Look through the data below for the line with "- Gestione date di nascita dei clienti", and transcribe it exactly together with each line after it up to and including the line with "- Linkare le immagini nello slideshow". Give nothing else.

[Opening DATA LISTING section]

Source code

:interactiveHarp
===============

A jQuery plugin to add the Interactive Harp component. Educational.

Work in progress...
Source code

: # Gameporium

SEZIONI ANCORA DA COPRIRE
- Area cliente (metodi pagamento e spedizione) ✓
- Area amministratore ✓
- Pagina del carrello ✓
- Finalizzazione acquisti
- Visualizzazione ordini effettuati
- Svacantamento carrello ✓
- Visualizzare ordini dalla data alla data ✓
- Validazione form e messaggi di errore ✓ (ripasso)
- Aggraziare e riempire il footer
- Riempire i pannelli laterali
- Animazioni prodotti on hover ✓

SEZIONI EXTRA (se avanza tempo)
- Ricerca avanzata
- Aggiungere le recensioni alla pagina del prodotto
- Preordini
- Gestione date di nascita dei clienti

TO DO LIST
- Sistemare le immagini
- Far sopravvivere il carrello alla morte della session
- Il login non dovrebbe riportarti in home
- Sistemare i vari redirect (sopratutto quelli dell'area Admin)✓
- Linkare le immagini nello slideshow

[Closing DATA LISTING section]
[Opening DATA LISTING section]

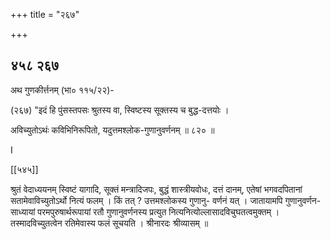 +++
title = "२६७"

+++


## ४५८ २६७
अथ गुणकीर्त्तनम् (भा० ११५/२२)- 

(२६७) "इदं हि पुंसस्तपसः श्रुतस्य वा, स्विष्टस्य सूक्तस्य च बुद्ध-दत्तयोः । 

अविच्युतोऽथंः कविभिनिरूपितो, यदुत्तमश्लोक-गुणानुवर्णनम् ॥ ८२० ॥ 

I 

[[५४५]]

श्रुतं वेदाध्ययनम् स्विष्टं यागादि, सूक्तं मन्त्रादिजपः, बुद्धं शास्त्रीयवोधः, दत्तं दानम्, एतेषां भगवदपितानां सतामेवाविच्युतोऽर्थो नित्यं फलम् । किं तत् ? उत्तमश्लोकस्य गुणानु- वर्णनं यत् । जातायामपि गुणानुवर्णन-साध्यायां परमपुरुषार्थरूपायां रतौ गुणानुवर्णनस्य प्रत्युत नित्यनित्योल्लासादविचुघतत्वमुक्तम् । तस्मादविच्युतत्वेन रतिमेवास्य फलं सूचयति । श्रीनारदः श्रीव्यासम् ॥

[Closing DATA LISTING section]
[Opening DATA LISTING section]

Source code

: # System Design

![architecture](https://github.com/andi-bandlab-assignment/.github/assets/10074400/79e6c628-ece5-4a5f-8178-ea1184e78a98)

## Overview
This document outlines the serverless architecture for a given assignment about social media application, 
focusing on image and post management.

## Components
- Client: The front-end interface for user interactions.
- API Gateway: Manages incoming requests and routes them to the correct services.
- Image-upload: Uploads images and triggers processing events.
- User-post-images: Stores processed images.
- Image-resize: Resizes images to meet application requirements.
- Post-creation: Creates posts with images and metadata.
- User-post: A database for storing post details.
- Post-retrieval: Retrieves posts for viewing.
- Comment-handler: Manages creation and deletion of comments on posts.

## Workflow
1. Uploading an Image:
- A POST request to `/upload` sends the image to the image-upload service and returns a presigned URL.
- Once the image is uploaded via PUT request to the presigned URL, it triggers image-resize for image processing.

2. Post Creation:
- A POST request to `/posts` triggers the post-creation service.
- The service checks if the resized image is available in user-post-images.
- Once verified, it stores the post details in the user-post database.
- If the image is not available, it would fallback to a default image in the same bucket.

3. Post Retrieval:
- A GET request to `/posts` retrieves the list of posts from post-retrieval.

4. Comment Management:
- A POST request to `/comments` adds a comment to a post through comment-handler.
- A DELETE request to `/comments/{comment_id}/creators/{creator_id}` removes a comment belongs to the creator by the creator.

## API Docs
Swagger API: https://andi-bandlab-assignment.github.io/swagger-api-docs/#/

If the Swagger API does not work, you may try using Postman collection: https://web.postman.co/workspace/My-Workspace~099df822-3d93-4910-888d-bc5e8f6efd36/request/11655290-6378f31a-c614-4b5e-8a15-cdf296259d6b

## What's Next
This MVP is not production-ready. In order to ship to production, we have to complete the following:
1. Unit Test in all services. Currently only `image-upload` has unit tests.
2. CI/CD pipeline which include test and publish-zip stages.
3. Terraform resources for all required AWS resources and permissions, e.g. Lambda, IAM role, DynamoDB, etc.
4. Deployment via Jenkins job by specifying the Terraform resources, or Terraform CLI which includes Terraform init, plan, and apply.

[Closing DATA LISTING section]

### RESULT OF THIS TASK
- Gestione date di nascita dei clienti

TO DO LIST
- Sistemare le immagini
- Far sopravvivere il carrello alla morte della session
- Il login non dovrebbe riportarti in home
- Sistemare i vari redirect (sopratutto quelli dell'area Admin)✓
- Linkare le immagini nello slideshow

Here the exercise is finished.